[[ Extracted data open ]]

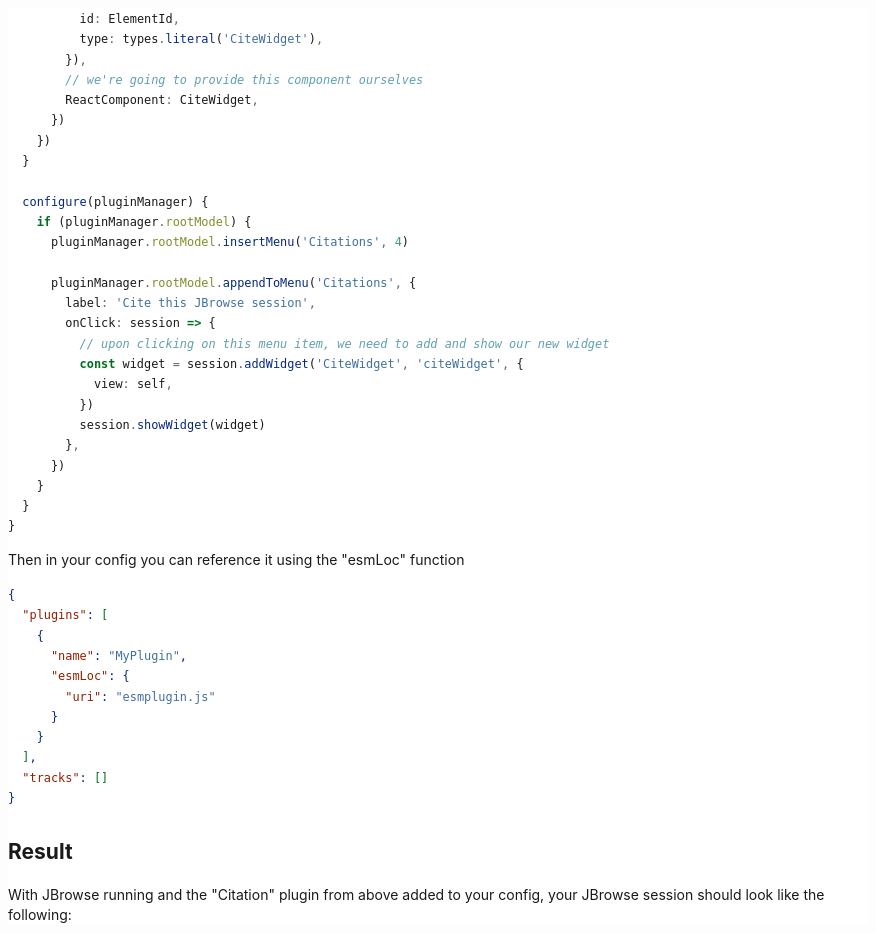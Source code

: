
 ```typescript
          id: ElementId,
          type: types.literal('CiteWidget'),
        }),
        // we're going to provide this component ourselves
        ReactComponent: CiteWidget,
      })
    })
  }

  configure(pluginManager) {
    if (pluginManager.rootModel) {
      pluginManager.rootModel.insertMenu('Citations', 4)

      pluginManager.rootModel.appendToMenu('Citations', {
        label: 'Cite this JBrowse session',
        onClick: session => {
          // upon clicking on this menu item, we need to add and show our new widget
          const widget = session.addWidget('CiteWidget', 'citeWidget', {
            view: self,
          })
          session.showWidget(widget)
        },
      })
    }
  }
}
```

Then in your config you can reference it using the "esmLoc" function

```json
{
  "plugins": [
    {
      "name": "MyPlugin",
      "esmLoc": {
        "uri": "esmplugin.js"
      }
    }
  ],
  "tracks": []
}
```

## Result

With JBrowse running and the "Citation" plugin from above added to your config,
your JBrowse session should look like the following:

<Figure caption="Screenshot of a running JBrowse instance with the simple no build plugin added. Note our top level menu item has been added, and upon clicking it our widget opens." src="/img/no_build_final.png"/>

[[ Extracted data closed ]]

(Problem to solve): Find the word "esmLoc" in the entries, and copy every line it shows up in.

(Expected answer):
Then in your config you can reference it using the "esmLoc" function
      "esmLoc": {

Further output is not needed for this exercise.